## EXERCISE OBJECTIVE
Within these entries, which lines include the string "probabilités"? Copy each one.
++++++++++++++++++++
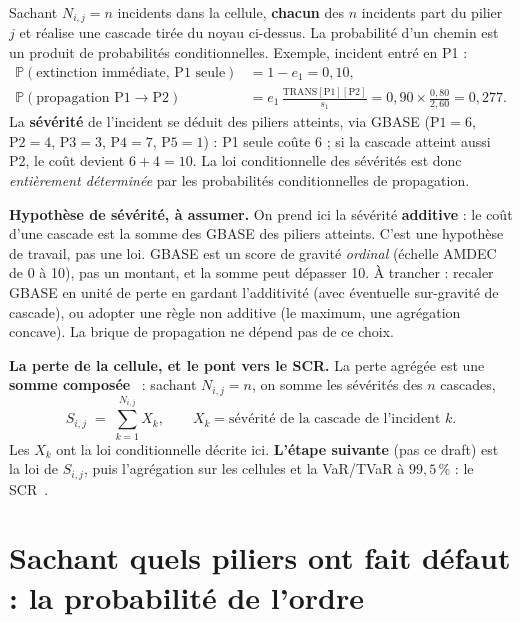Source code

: \documentclass[11pt,a4paper]{article}
\begin{document}
Sachant $N_{i,j}=n$ incidents dans la cellule, \textbf{chacun} des $n$ incidents part du
pilier~$j$ et réalise une cascade tirée du noyau ci-dessus. La probabilité d'un chemin est un
produit de probabilités conditionnelles. Exemple, incident entré en P1 :
\begin{align}
\mathbb P(\text{extinction immédiate, P1 seule}) &= 1-e_1 = 0{,}10, \\
\mathbb P(\text{propagation P1}\to\text{P2}) &= e_1\,\tfrac{\text{TRANS}[\text{P1}][\text{P2}]}{s_1} = 0{,}90\times\tfrac{0{,}80}{2{,}60} = 0{,}277 .
\end{align}
La \textbf{sévérité} de l'incident se déduit des piliers atteints, via GBASE
($\text{P1}=6$, $\text{P2}=4$, $\text{P3}=3$, $\text{P4}=7$, $\text{P5}=1$) : \og{}P1 seule\fg{} coûte $6$ ; si la cascade atteint
aussi P2, le coût devient $6+4=10$. La loi conditionnelle des sévérités est donc
\emph{entièrement déterminée} par les probabilités conditionnelles de propagation.

\noindent\textbf{Hypothèse de sévérité, à assumer.} On prend ici la sévérité \textbf{additive} :
le coût d'une cascade est la somme des GBASE des piliers atteints. C'est une hypothèse de travail,
pas une loi. GBASE est un score de gravité \emph{ordinal} (échelle AMDEC de 0 à 10), pas un
montant, et la somme peut dépasser 10. À trancher : recaler GBASE en unité de perte en gardant
l'additivité (avec éventuelle sur-gravité de cascade), ou adopter une règle non additive (le
maximum, une agrégation concave). La brique de propagation ne dépend pas de ce choix.

\begin{cle}
\textbf{La perte de la cellule, et le pont vers le SCR.} La perte agrégée est une
\textbf{somme composée}~\cite{Buhlmann1970,KlugmanPanjerWillmot} : sachant $N_{i,j}=n$, on somme
les sévérités des $n$ cascades,
\[
S_{i,j} \;=\; \sum_{k=1}^{N_{i,j}} X_k, \qquad
X_k = \text{sévérité de la cascade de l'incident } k .
\]
Les $X_k$ ont la loi conditionnelle décrite ici. \textbf{L'étape suivante} (pas ce draft) est
la loi de $S_{i,j}$, puis l'agrégation sur les cellules et la VaR/TVaR à $99{,}5\,\%$ : le
SCR~\cite{mcneil2015,SolvencyII2009}.
\end{cle}

\section{Sachant quels piliers ont fait défaut : la probabilité de l'ordre}
\end{document}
++++++++++++++++++++
## YOUR RESPONSE
produit de probabilités conditionnelles. Exemple, incident entré en P1 :
\emph{entièrement déterminée} par les probabilités conditionnelles de propagation.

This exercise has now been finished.